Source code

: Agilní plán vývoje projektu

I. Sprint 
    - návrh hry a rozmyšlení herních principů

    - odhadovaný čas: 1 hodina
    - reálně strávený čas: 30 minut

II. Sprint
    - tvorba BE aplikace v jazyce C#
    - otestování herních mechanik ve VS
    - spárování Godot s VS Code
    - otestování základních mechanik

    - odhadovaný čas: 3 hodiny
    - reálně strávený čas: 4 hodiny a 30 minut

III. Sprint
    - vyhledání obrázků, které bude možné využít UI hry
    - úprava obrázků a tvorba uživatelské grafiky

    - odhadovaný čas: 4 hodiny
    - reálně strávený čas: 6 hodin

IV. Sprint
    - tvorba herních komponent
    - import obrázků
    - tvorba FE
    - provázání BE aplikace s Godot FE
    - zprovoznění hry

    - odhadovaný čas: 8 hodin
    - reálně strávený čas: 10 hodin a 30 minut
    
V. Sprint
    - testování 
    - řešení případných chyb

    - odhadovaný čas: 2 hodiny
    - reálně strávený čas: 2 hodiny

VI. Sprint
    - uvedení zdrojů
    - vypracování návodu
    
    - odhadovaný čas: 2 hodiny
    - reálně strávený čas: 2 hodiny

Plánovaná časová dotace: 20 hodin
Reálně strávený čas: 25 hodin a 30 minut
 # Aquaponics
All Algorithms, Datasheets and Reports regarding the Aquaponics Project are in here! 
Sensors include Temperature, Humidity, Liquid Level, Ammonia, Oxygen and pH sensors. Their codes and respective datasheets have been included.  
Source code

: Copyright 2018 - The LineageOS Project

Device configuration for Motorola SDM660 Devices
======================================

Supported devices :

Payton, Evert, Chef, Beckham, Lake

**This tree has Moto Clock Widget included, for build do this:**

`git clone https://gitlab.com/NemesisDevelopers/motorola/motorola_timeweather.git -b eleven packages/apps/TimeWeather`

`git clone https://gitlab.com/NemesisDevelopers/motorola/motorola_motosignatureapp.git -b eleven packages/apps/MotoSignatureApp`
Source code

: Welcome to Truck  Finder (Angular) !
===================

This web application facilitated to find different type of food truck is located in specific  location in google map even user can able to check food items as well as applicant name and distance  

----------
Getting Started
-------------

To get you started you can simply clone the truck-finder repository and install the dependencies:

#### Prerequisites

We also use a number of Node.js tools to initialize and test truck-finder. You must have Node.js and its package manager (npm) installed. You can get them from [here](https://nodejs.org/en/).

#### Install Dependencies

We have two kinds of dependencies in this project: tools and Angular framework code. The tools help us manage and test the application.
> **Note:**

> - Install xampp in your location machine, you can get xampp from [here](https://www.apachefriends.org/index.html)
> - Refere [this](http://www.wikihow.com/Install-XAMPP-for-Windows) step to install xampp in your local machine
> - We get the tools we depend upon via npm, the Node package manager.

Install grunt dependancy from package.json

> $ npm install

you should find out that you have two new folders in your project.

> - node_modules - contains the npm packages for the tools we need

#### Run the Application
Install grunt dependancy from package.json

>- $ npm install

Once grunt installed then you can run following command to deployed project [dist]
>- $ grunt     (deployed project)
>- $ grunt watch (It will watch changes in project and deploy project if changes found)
··········
(About this exercise) What is needed is an exact copy of the entries above, from the first line through the line holding "- provázání BE aplikace s Godot FE", with both of those lines kept; please give nothing else.

(Result for this task)
Source code

: Agilní plán vývoje projektu

I. Sprint 
    - návrh hry a rozmyšlení herních principů

    - odhadovaný čas: 1 hodina
    - reálně strávený čas: 30 minut

II. Sprint
    - tvorba BE aplikace v jazyce C#
    - otestování herních mechanik ve VS
    - spárování Godot s VS Code
    - otestování základních mechanik

    - odhadovaný čas: 3 hodiny
    - reálně strávený čas: 4 hodiny a 30 minut

III. Sprint
    - vyhledání obrázků, které bude možné využít UI hry
    - úprava obrázků a tvorba uživatelské grafiky

    - odhadovaný čas: 4 hodiny
    - reálně strávený čas: 6 hodin

IV. Sprint
    - tvorba herních komponent
    - import obrázků
    - tvorba FE
    - provázání BE aplikace s Godot FE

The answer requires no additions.